Question

The image of a small electric bulb fixed on the wall of a room is to be obtained on the opposite wall $3m$ away by means of a large convex lens. What is the maximum possible focal length of the lens required for the purpose?

Answer 1

In order to solve this question, the concept of lens formula and the properties of convex lens is important. It should be kept in mind that the image forming on the wall is the real image of the electric bulb.
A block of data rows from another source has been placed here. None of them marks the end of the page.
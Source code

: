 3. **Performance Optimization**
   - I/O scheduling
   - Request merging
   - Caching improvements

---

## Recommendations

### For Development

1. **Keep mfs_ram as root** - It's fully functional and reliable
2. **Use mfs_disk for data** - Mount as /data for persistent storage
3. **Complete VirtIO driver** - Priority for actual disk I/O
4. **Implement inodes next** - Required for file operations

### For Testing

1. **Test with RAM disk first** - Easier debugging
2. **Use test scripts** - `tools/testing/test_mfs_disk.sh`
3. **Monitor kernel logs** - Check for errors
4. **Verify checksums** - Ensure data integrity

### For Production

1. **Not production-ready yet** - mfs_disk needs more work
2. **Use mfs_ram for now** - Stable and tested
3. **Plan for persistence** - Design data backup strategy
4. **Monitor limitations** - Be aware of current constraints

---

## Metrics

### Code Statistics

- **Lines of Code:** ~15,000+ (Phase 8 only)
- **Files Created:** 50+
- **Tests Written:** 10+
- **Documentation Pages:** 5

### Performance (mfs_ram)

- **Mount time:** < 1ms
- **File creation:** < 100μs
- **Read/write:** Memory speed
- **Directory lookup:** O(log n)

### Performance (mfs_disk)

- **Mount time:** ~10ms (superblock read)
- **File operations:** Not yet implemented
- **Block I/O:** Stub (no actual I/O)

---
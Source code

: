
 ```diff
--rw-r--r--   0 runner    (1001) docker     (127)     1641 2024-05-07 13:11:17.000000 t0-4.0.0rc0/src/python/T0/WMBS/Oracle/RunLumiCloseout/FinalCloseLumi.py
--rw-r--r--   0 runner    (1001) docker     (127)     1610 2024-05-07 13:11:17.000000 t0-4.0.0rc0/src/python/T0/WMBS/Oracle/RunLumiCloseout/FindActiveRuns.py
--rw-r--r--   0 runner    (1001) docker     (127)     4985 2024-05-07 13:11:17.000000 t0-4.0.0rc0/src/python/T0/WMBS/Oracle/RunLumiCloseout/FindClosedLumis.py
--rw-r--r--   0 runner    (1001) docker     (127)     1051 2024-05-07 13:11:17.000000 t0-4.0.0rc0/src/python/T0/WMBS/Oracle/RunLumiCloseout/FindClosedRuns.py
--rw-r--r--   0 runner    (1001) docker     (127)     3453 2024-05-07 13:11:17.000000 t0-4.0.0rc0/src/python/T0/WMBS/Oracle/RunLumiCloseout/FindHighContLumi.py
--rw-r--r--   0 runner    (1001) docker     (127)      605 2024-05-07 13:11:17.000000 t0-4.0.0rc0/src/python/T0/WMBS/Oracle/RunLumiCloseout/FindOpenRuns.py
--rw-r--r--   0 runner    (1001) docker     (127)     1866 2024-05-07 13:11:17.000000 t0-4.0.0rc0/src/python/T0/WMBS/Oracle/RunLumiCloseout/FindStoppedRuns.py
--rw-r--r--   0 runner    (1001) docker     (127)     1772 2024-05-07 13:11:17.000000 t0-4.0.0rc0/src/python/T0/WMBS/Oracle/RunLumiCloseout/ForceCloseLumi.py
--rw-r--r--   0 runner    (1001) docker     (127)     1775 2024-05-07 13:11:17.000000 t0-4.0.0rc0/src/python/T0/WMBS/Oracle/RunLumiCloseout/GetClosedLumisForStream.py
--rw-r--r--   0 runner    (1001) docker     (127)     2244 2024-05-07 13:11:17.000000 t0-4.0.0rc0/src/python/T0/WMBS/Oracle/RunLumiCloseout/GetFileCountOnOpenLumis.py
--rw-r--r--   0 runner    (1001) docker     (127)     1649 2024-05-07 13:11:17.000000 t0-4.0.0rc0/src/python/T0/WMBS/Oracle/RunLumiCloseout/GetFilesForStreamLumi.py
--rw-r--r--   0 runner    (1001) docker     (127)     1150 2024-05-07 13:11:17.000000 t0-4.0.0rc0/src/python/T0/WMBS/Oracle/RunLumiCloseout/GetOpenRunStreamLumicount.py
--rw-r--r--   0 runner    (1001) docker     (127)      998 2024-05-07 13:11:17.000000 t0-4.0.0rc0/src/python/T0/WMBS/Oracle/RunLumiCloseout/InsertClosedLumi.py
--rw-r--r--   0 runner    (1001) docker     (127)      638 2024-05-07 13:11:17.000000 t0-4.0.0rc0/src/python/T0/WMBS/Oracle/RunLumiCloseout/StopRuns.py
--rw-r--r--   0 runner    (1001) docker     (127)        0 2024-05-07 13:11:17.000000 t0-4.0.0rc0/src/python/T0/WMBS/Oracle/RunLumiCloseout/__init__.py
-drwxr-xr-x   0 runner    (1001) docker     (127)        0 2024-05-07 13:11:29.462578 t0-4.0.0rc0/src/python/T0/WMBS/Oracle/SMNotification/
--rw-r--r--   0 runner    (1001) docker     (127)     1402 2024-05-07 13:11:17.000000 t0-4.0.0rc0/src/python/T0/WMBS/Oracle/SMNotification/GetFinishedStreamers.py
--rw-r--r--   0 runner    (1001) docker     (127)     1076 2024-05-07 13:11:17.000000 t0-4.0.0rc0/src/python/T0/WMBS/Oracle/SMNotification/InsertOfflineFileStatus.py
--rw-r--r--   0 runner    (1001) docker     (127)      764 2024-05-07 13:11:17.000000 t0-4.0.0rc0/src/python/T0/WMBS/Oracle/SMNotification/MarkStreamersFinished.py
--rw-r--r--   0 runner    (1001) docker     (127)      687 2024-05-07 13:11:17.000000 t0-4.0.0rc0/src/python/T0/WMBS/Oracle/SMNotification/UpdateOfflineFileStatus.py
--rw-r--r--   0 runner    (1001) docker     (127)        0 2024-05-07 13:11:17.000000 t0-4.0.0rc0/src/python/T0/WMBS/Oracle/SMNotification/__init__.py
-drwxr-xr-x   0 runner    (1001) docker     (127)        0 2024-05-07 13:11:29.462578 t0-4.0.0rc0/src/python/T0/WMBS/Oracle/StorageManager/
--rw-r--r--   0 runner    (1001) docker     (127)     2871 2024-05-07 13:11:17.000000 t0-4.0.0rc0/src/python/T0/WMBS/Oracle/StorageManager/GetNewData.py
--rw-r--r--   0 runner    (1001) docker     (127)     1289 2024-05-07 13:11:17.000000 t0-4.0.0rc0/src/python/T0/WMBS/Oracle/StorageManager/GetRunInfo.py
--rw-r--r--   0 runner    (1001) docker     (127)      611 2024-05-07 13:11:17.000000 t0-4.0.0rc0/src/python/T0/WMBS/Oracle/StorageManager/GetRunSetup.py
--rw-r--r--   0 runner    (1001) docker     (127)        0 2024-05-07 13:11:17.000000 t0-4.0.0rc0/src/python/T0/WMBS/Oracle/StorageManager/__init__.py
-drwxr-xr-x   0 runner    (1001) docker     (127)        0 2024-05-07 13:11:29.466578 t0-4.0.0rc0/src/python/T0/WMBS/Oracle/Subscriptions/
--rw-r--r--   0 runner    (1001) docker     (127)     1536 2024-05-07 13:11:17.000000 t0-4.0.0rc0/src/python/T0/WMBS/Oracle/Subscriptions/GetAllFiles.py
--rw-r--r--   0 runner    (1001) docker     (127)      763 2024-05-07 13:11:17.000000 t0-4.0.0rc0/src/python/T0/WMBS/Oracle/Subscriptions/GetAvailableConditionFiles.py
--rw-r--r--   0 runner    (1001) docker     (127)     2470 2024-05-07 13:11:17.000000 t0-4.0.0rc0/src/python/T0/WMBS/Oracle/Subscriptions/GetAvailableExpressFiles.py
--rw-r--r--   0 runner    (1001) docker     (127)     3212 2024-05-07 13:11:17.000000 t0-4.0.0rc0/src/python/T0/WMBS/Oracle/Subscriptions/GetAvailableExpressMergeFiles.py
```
The condition asked here is the condition of maxima.

Complete step by step answer:
Here it is given in the question that the distance between the object that is the electric bulb and the image is $3m$.
Let this distance be represented by variable $d$.
So here, $d = 3m$.
The lens used to create the image is a convex lens.
For the case of real image forming on the wall the minimum distance between the object and the wall (where the image is formed) should be $4f$ .
Here $f$ is the focal length of the lens.
Now the maximum focal length of the lens is given by:
${f_{max}} = \dfrac{d}{4}$
For real image to be obtained on the wall we have $d = 3m$
So, ${f_{\max }} = \dfrac{3}{4}$
On solving we get,
${f_{max}} = 0.75m$
So, the maximum possible focal length for the image to be obtained on the wall $3m$ away from the object is $0.75m$ .

Note: It is important to note that this question can be solved by using lens formula also. In that case first we have to assume the distance between the object and the lens as $x$ and then the distance between lens and image would become $3 - x$. The distance on the left hand side of the lens would be negative and the distance on the right hand side of the image is positive.